U.S. Athletes Keep Low Profile in Sochi With Flags HiddenChris Spillane
After Faye Gulini crosses the line in snowboard cross this week in Sochi, the 21-year-old American plans to swap her secluded hotel for the chaos of the Olympic Village. Luckily, she knows where to find her compatriots.
Team USA’s 230 athletes, the most ever for a Winter Games, are keeping a low profile in Russia amid heightened security measures, so much so that the usual displays of American flags are missing from both the athletes’ living compound in Sochi and the Mountain Village, 40 kilometers (25 miles) from the Black Sea coast.
“I know where their portion is,” said Gulini, referring to the U.S. contingent while twisting the ends of her dyed-pink hair. “I don’t think I’ve seen a single flag.”
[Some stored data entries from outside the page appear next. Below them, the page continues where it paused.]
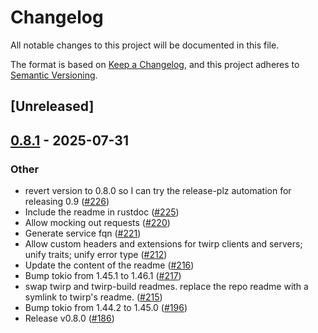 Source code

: # Changelog

All notable changes to this project will be documented in this file.

The format is based on [Keep a Changelog](https://keepachangelog.com/en/1.0.0/),
and this project adheres to [Semantic Versioning](https://semver.org/spec/v2.0.0.html).

## [Unreleased]

## [0.8.1](https://github.com/github/twirp-rs/compare/twirp-v0.8.0...twirp-v0.8.1) - 2025-07-31

### Other

- revert version to 0.8.0 so I can try the release-plz automation for releasing 0.9 ([#226](https://github.com/github/twirp-rs/pull/226))
- Include the readme in rustdoc ([#225](https://github.com/github/twirp-rs/pull/225))
- Allow mocking out requests ([#220](https://github.com/github/twirp-rs/pull/220))
- Generate service fqn ([#221](https://github.com/github/twirp-rs/pull/221))
- Allow custom headers and extensions for twirp clients and servers; unify traits; unify error type ([#212](https://github.com/github/twirp-rs/pull/212))
- Update the content of the readme ([#216](https://github.com/github/twirp-rs/pull/216))
- Bump tokio from 1.45.1 to 1.46.1 ([#217](https://github.com/github/twirp-rs/pull/217))
- swap twirp and twirp-build readmes. replace the repo readme with a symlink to twirp's readme. ([#215](https://github.com/github/twirp-rs/pull/215))
- Bump tokio from 1.44.2 to 1.45.0 ([#196](https://github.com/github/twirp-rs/pull/196))
- Release v0.8.0 ([#186](https://github.com/github/twirp-rs/pull/186))
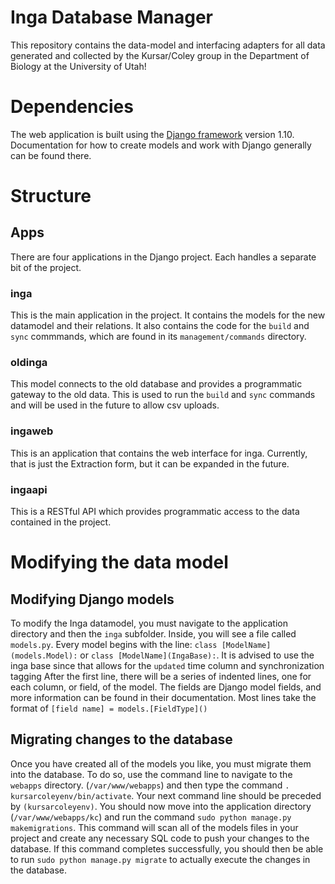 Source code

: # Inga Database Manager
This repository contains the data-model and interfacing adapters for all data generated and collected by the Kursar/Coley group in the Department of Biology at the University of Utah!

# Dependencies
The web application is built using the [Django framework](http://djangoproject.org) version 1.10. Documentation for how to create models and work with Django generally can be found there.

# Structure
## Apps
There are four applications in the Django project. Each handles a separate bit of the project.

### inga
This is the main application in the project. It contains the models for the new datamodel and their relations. It also contains the code for the `build` and  `sync` commmands, which are found in its `management/commands` directory. 

### oldinga
This model connects to the old database and provides a programmatic gateway to the old data. This is used to run the `build` and `sync` commands and will be used in the future to allow csv uploads. 

### ingaweb
This is an application that contains the web interface for inga. Currently, that is just the Extraction form, but it can be expanded in the future.

### ingaapi
This is a RESTful API which provides programmatic access to the data contained in the project. 

# Modifying the data model
## Modifying Django models
To modify the Inga datamodel, you must navigate to the application directory and then the `inga` subfolder. Inside, you will see a file called `models.py`. 
Every model begins with the line: `class [ModelName](models.Model):` or `class [ModelName](IngaBase):`. It is advised to use the inga base since that allows for the `updated` time column and synchronization tagging
After the first line, there will be a series of indented lines, one for each column, or field, of the model. The fields are Django model fields, and more information can be found in their documentation. Most lines take the format of `[field name] = models.[FieldType]()`

## Migrating changes to the database
Once you have created all of the models you like, you must migrate them into the database. To do so, use the command line to navigate to the `webapps` directory. (`/var/www/webapps`) and then type the command `. kursarcoleyenv/bin/activate`. Your next command line should be preceded by `(kursarcoleyenv)`. You should now move into the application directory (`/var/www/webapps/kc`) and run the command `sudo python manage.py makemigrations`. This command will scan all of the models files in your project and create any necessary SQL code to push your changes to the database. If this command completes successfully, you should then be able to run `sudo python manage.py migrate` to actually execute the changes in the database.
More than 6,000 athletes and delegates are scheduled to stay in Olympic compounds, where flags from 87 competing countries decorate scores of balconies and windows, standing out against the backdrop of the snowy Caucasus peaks. Unlike the 2012 games in London, where variants of the U.S. flag were omnipresent and Team USA wore their colors even on the subway, U.S. Olympians in Russia are being discouraged from wearing clothing that is distinctly American.
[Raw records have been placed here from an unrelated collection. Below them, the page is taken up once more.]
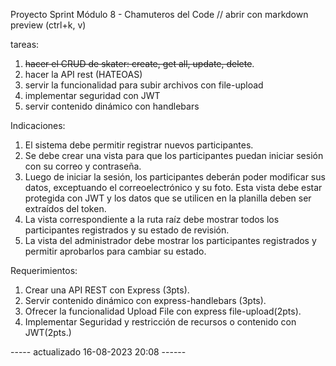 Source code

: Proyecto Sprint Módulo 8 - Chamuteros del Code
// abrir con markdown preview (ctrl+k, v)

tareas:

1. <del>hacer el CRUD de skater: create, get all, update, delete</del>.
2. hacer la API rest (HATEOAS)
3. servir la funcionalidad para subir archivos con file-upload
4. implementar seguridad con JWT
5. servir contenido dinámico con handlebars


Indicaciones:

1. El sistema debe permitir registrar nuevos participantes.
2. Se debe crear una vista para que los participantes puedan iniciar sesión con su correo y contraseña.
3. Luego de iniciar la sesión, los participantes deberán poder modificar sus datos, exceptuando el correoelectrónico y su foto. Esta vista debe estar protegida con JWT y los datos que se utilicen en la planilla deben ser extraídos del token.
4. La vista correspondiente a la ruta raíz debe mostrar todos los participantes registrados y su estado de
revisión.
5. La vista del administrador debe mostrar los participantes registrados y permitir aprobarlos para cambiar su estado.

Requerimientos:

1. Crear una API REST con Express (3pts).
2. Servir contenido dinámico con express-handlebars (3pts).
3. Ofrecer la funcionalidad Upload File con express file-upload(2pts).
4. Implementar Seguridad y restricción de recursos o contenido con JWT(2pts.)


----- actualizado 16-08-2023 20:08 ------ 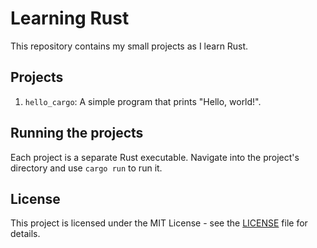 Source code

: # Learning Rust

This repository contains my small projects as I learn Rust.

## Projects

1. `hello_cargo`: A simple program that prints "Hello, world!".

## Running the projects

Each project is a separate Rust executable. Navigate into the project's directory and use `cargo run` to run it.

## License

This project is licensed under the MIT License - see the [LICENSE](LICENSE) file for details. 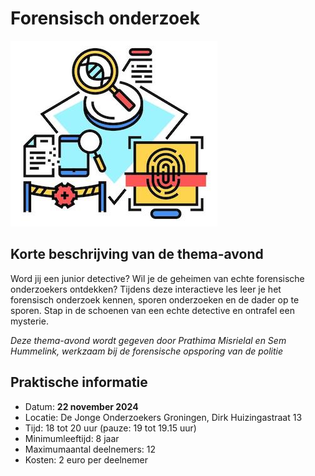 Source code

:# Forensisch onderzoek

![forensischonderzoek](forensischonderzoek.jpg)

## Korte beschrijving van de thema-avond
Word jij een junior detective? Wil je de geheimen van echte forensische onderzoekers ontdekken? Tijdens deze interactieve les leer je het forensisch onderzoek kennen, sporen onderzoeken en de dader op te sporen. Stap in de schoenen van een echte detective en ontrafel een mysterie.

*Deze thema-avond wordt gegeven door Prathima Misrielal en Sem Hummelink, werkzaam bij de forensische opsporing van de politie*

## Praktische informatie
- Datum: **22 november 2024**
- Locatie: De Jonge Onderzoekers Groningen, Dirk Huizingastraat 13
- Tijd: 18 tot 20 uur (pauze: 19 tot 19.15 uur)
- Minimumleeftijd: 8 jaar
- Maximumaantal deelnemers: 12
- Kosten: 2 euro per deelnemer
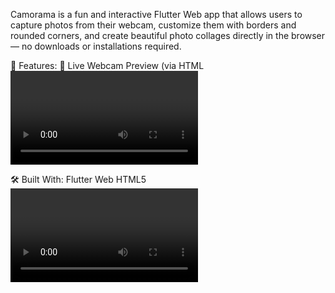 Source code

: Camorama is a fun and interactive Flutter Web app that allows users to capture photos from their webcam, customize them with borders and rounded corners, and create beautiful photo collages directly in the browser — no downloads or installations required.

🚀 Features:
🎥 Live Webcam Preview (via HTML <video> and Flutter integration)
⏱ Countdown Timer before capturing a photo
🖼 Image Selection & Highlighting with visual cues
🧱 Collage Builder — select 3 images to create a custom layout
🎨 Custom Borders
Choose thickness
Apply rounded corners
Pick from black, white, or a custom color
💾 Base64 Image Storage in browser memory

🛠 Built With:
Flutter Web
HTML5 <video> and <canvas>
flutter_colorpicker for the custom color picker
Web APIs via dart:html and dart:ui_web
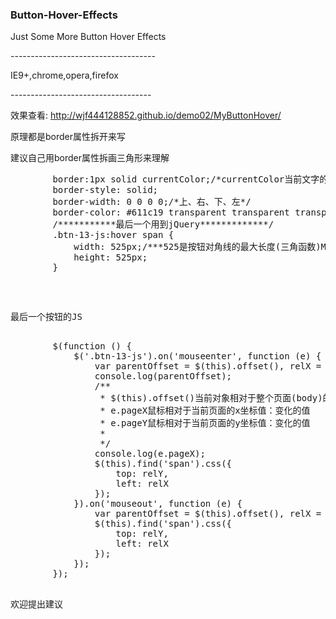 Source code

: ### Button-Hover-Effects
<p>Just Some More  Button Hover Effects</p>
------------------------------------
<p>IE9+,chrome,opera,firefox</p>
-----------------------------------
<p>效果查看: <a href="http://wjf444128852.github.io/demo02/MyButtonHover/index.html" target="_blank">http://wjf444128852.github.io/demo02/MyButtonHover/</a></p>
<div>
    <p>原理都是border属性拆开来写</p>
    <p>建议自己用border属性拆画三角形来理解</p>
    <pre>
        border:1px solid currentColor;/*currentColor当前文字的颜色*/
        border-style: solid;
        border-width: 0 0 0 0;/*上、右、下、左*/
        border-color: #611c19 transparent transparent transparent;
        /***********最后一个用到jQuery*************/
        .btn-13-js:hover span {
            width: 525px;/***525是按钮对角线的最大长度(三角函数)Math.sqrt(宽度的平方+高度的平方)再乘以2***/
            height: 525px;
        }
    </pre>
    <pre>
        <p>最后一个按钮的JS</p>
        $(function () {
            $('.btn-13-js').on('mouseenter', function (e) {
                var parentOffset = $(this).offset(), relX = e.pageX - parentOffset.left, relY = e.pageY - parentOffset.top;
                console.log(parentOffset);
                /**
                 * $(this).offset()当前对象相对于整个页面(body)的上边和左边的固定偏移值：Object {top: 692, left: 757.84375}
                 * e.pageX鼠标相对于当前页面的x坐标值：变化的值
                 * e.pageY鼠标相对于当前页面的y坐标值：变化的值
                 *
                 */
                console.log(e.pageX);
                $(this).find('span').css({
                    top: relY,
                    left: relX
                });
            }).on('mouseout', function (e) {
                var parentOffset = $(this).offset(), relX = e.pageX - parentOffset.left, relY = e.pageY - parentOffset.top;
                $(this).find('span').css({
                    top: relY,
                    left: relX
                });
            });
        });
    </pre>
    <p>欢迎提出建议</p>
</div>
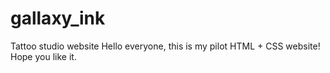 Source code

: # gallaxy_ink
Tattoo studio website 
Hello everyone, this is my pilot HTML + CSS website!
Hope you like it.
“We have let them know some people don’t consider Americans their favorites,” Scott Blackmun, chief executive officer of the U.S. Olympic Committee, told reporters in Sochi on Feb. 6. “If you wear non-American attire, it would attract less attention.”
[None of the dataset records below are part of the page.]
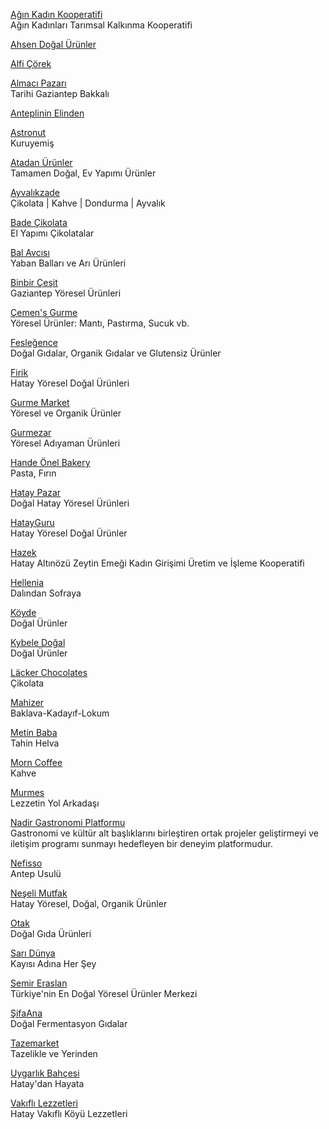 <p>
<a href="https://www.aginkadinkooperatifi.com/">Ağın Kadın Kooperatifi</a>
<br>Ağın Kadınları Tarımsal Kalkınma Kooperatifi
</p>
<p>
<a href="https://ahsendogalurunler.com/">Ahsen Doğal Ürünler</a>
</p>
<p>
<a href="https://www.alficorek.com/">Alfi Çörek</a>
</p>
<p>
<a href="https://www.almacipazari.com.tr/">Almacı Pazarı</a>
<br>Tarihi Gaziantep Bakkalı
</p>
<p>
<a href="https://www.anteplininelinden.com/">Anteplinin Elinden</a>
</p>
<p>
<a href="https://astronutturkey.com/">Astronut</a>
<br>Kuruyemiş
</p>
<p>
<a href="https://www.atadanurunler.com/">Atadan Ürünler</a>
<br>Tamamen Doğal, Ev Yapımı Ürünler
</p>
<p>
<a href="https://www.ayvalikzade.com/">Ayvalıkzade</a>
<br>Çikolata | Kahve | Dondurma | Ayvalık
</p>
<p>
<a href="https://badecikolata.com/">Bade Çikolata</a>
<br>El Yapımı Çikolatalar
</p> 
<p>
<a href="https://www.balavcisi.com/">Bal Avcısı</a>
<br>Yaban Balları ve Arı Ürünleri
</p>
<p>
<a href="https://www.1001cesit.com.tr/">Binbir Çeşit</a>
<br>Gaziantep Yöresel Ürünleri
</p>
<p>
<a href="https://www.cemens.com.tr/">Çemen's Gurme</a>
<br>Yöresel Ürünler: Mantı, Pastırma, Sucuk vb.
</p> 
<p>
<a href="https://www.feslegence.com/">Fesleğence</a>
<br>Doğal Gıdalar, Organik Gıdalar ve Glutensiz Ürünler
</p> 
<p>
<a href="https://firik.com.tr/">Firik</a>
<br>Hatay Yöresel Doğal Ürünleri
</p> 
<p>
<a href="https://www.gurmemarket.com/">Gurme Market</a>
<br>Yöresel ve Organik Ürünler
</p> 
<p>
<a href="https://www.gurmezar.com.tr/">Gurmezar</a>
<br>Yöresel Adıyaman Ürünleri
</p> 
<p>
<a href="https://www.handeonel.com/">Hande Önel Bakery</a>
<br>Pasta, Fırın
</p> 
<p>
<a href="https://www.hataypazar.com/">Hatay Pazar</a>
<br>Doğal Hatay Yöresel Ürünleri
</p> 
<p>
<a href="https://www.hatayguru.com/">HatayGuru</a>
<br>Hatay Yöresel Doğal Ürünler
</p> 
<p>
<a href="https://www.hazek.com.tr/">Hazek</a>
<br>Hatay Altınözü Zeytin Emeği Kadın Girişimi Üretim ve İşleme Kooperatifi
</p> 
<p>
<a href="https://www.hellenia.com.tr/">Hellenia</a>
<br>Dalından Sofraya
</p> 
<p>
<a href="https://www.koyde.com/">Köyde</a>
<br>Doğal Ürünler
</p> 
<p>
<a href="https://kybeledogal.com/">Kybele Doğal</a>
<br>Doğal Ürünler
</p> 
<p>
<a href="https://www.lackerchocolates.com/">Läcker Chocolates</a>
<br>Çikolata
</p> 
<p>
<a href="https://www.mahizer.com.tr/">Mahizer</a>
<br>Baklava-Kadayıf-Lokum
</p> 
<p>
<a href="https://www.metinbaba.com.tr/">Metin Baba</a>
<br>Tahin Helva
</p> 
<p>
<a href="https://www.morncoffee.com/">Morn Coffee</a>
<br>Kahve
</p> 
<p>
<a href="https://www.murmes.com.tr/">Murmes</a>
<br>Lezzetin Yol Arkadaşı
</p> 
<p>
<a href="https://www.ngp.com.tr/?lang=tr">Nadir Gastronomi Platformu</a>
<br>Gastronomi ve kültür alt başlıklarını birleştiren ortak projeler geliştirmeyi ve iletişim programı sunmayı hedefleyen bir deneyim platformudur.
</p> 
<p>
<a href="https://www.nefisso.com.tr/">Nefisso</a>
<br>Antep Usulü
</p>
<p>
<a href="https://www.neselimutfakhatay.com/">Neşeli Mutfak</a>
<br>Hatay Yöresel, Doğal, Organik Ürünler
</p>
<p>
<a href="https://otak.com.tr/">Otak</a>
<br>Doğal Gıda Ürünleri
</p>
<p>
<a href="https://www.kayisiadinahersey.com/">Sarı Dünya</a>
<br>Kayısı Adına Her Şey
</p> 
<p>
<a href="https://www.semireraslan.com/">Semir Eraslan</a>
<br>Türkiye'nin En Doğal Yöresel Ürünler Merkezi
</p> 
<p>
<a href="https://www.sifaana.com.tr/">ŞifaAna</a>
<br>Doğal Fermentasyon Gıdalar
</p> 
<p>
<a href="https://www.tazemarket.co/">Tazemarket</a>
<br>Tazelikle ve Yerinden
</p> 
<p>
<a href="https://www.uygarlikbahcesi.com/">Uygarlık Bahçesi</a>
<br>Hatay'dan Hayata
</p> 
<p>
<a href="https://vakiflilezzetleri.com/">Vakıflı Lezzetleri</a>
<br>Hatay Vakıflı Köyü Lezzetleri
</p>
Sochi is at the center of an unprecedented Russian security operation in which ticket holders are followed by an array of cameras linked to face-recognition software. Visitors must negotiate checkpoints and mesh fences before passing through armed guards, who stop some for a full-body scan.
Safety concerns intensified in December, after two suicide bombings killed more than 30 people in the southern city of Volgograd, an extension of Russia’s long-running battle with Islamist separatists across the North Caucasus region. President Vladimir Putin, seeking to ensure the success of the country’s first Winter Olympics, deployed 40,000 police and special services troops to seal off Sochi in January.
The lockdown starts with extra layers of checks at the airport, rebuilt for the games for $440 million. Terrorism concerns prompted the U.S. government last week to ban all liquids, gels and aerosols from carry-on luggage on flights between the U.S. and Russia. On Feb. 7, a man was arrested after trying to hijack a passenger plane from Ukraine to Turkey and divert it to Sochi.
“The security is quite onerous but it’s for our own good,” Australian slopestyle skier Anna Segal said in an interview at the Mountain Village. “It does take a long time to get anything done, just even getting to the bottom of the gondola is a half-day mission.”
Seamus O’Connor, a 16-year-old American-born snowboarder competing for Ireland, hasn’t seen much of a U.S. presence in the Olympic Villages.
“The U.S guys haven’t put up any of their flags at the moment and I don’t know if they going to the duration of the games,” O’Connor, who qualifies for Ireland through his grandparents, said in an interview today at Rose Khutor Extreme Park. “Someone said something about them worrying about attention.”
The clampdown hasn’t damped the enthusiasm of U.S. supporters, though. As in past Games, there’s no shortage of flag-waving and cowbell-ringing by Americans during events. Some, such as downhill skier Travis Ganong’s mother, have been warmly embraced by announcers who interview relatives of athletes live during the competitions.
Still, U.S. athletes aren’t taking any chances, according to 29-year-old alpine skier Stacey Cook.
“You do see a lot of the countries putting their flags up in the village,” Cook said in an interview. “Our presence, we want to make it on the race hill, not in the village.”